# Work request:
Each word in the data below should be copied exactly; the images should not.

# Plain-text document sources:
[Start of Attachment]

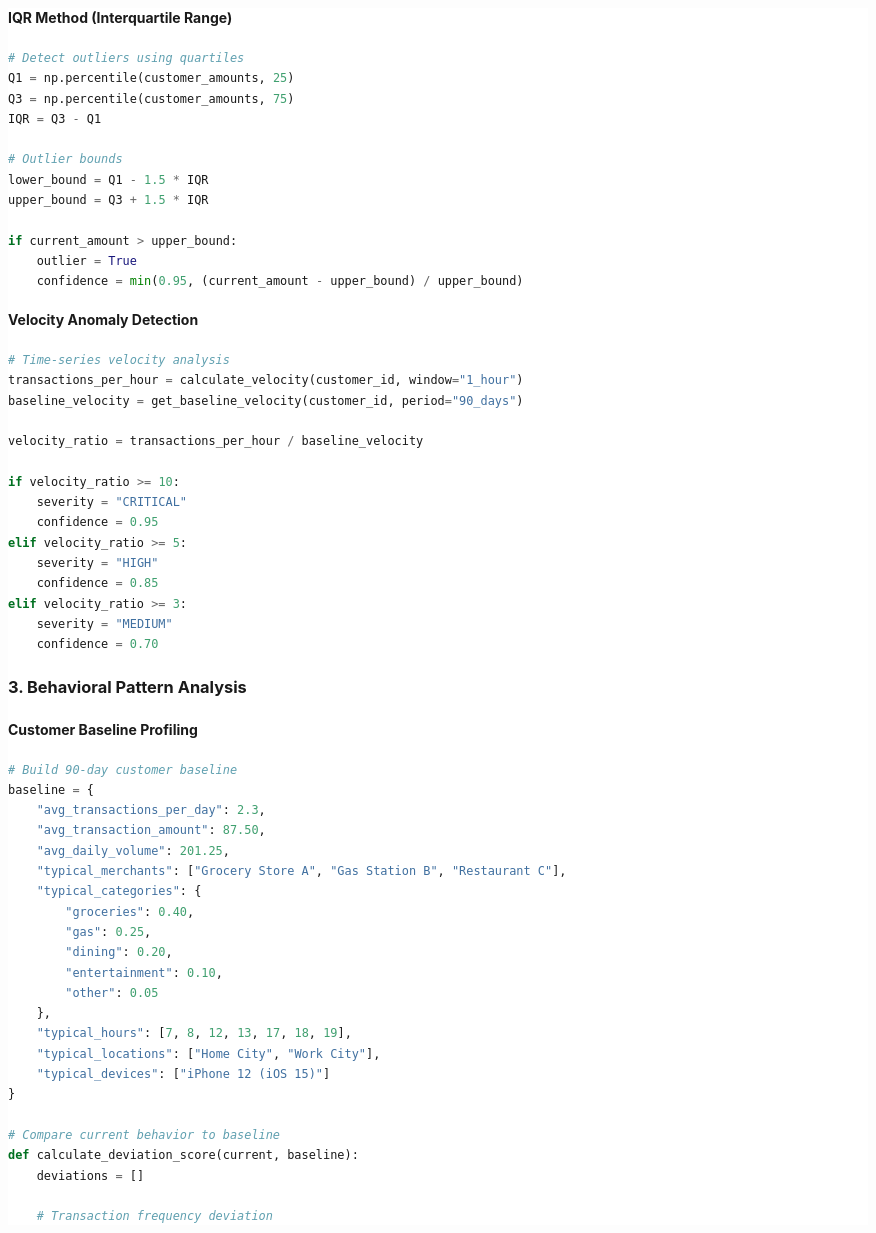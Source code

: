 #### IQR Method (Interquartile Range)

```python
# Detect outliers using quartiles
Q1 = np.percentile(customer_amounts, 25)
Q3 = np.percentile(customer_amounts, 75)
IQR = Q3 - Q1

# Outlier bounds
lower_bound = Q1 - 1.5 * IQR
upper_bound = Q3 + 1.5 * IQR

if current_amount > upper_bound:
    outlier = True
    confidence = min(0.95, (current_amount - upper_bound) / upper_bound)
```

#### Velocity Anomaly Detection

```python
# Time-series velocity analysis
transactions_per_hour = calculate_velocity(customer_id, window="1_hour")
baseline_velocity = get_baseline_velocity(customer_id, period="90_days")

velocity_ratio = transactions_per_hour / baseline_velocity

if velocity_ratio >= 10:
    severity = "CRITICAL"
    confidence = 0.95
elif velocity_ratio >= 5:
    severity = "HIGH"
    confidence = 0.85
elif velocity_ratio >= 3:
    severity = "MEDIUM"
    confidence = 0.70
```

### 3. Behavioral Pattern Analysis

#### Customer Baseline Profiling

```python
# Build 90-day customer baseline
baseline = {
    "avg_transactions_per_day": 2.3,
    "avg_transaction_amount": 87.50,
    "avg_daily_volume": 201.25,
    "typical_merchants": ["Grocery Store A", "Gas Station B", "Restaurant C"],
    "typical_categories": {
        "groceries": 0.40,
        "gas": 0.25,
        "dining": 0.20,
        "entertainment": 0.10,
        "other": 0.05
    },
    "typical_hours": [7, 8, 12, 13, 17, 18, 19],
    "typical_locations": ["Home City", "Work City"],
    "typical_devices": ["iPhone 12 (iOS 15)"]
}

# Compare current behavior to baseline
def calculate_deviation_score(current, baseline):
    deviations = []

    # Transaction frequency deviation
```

[End of Attachment]

# Exercise response:
Source code

: #### IQR Method (Interquartile Range)

```python
# Detect outliers using quartiles
Q1 = np.percentile(customer_amounts, 25)
Q3 = np.percentile(customer_amounts, 75)
IQR = Q3 - Q1

# Outlier bounds
lower_bound = Q1 - 1.5 * IQR
upper_bound = Q3 + 1.5 * IQR

if current_amount > upper_bound:
    outlier = True
    confidence = min(0.95, (current_amount - upper_bound) / upper_bound)
```

#### Velocity Anomaly Detection

```python
# Time-series velocity analysis
transactions_per_hour = calculate_velocity(customer_id, window="1_hour")
baseline_velocity = get_baseline_velocity(customer_id, period="90_days")

velocity_ratio = transactions_per_hour / baseline_velocity

if velocity_ratio >= 10:
    severity = "CRITICAL"
    confidence = 0.95
elif velocity_ratio >= 5:
    severity = "HIGH"
    confidence = 0.85
elif velocity_ratio >= 3:
    severity = "MEDIUM"
    confidence = 0.70
```

### 3. Behavioral Pattern Analysis

#### Customer Baseline Profiling

```python
# Build 90-day customer baseline
baseline = {
    "avg_transactions_per_day": 2.3,
    "avg_transaction_amount": 87.50,
    "avg_daily_volume": 201.25,
    "typical_merchants": ["Grocery Store A", "Gas Station B", "Restaurant C"],
    "typical_categories": {
        "groceries": 0.40,
        "gas": 0.25,
        "dining": 0.20,
        "entertainment": 0.10,
        "other": 0.05
    },
    "typical_hours": [7, 8, 12, 13, 17, 18, 19],
    "typical_locations": ["Home City", "Work City"],
    "typical_devices": ["iPhone 12 (iOS 15)"]
}

# Compare current behavior to baseline
def calculate_deviation_score(current, baseline):
    deviations = []

    # Transaction frequency deviation
```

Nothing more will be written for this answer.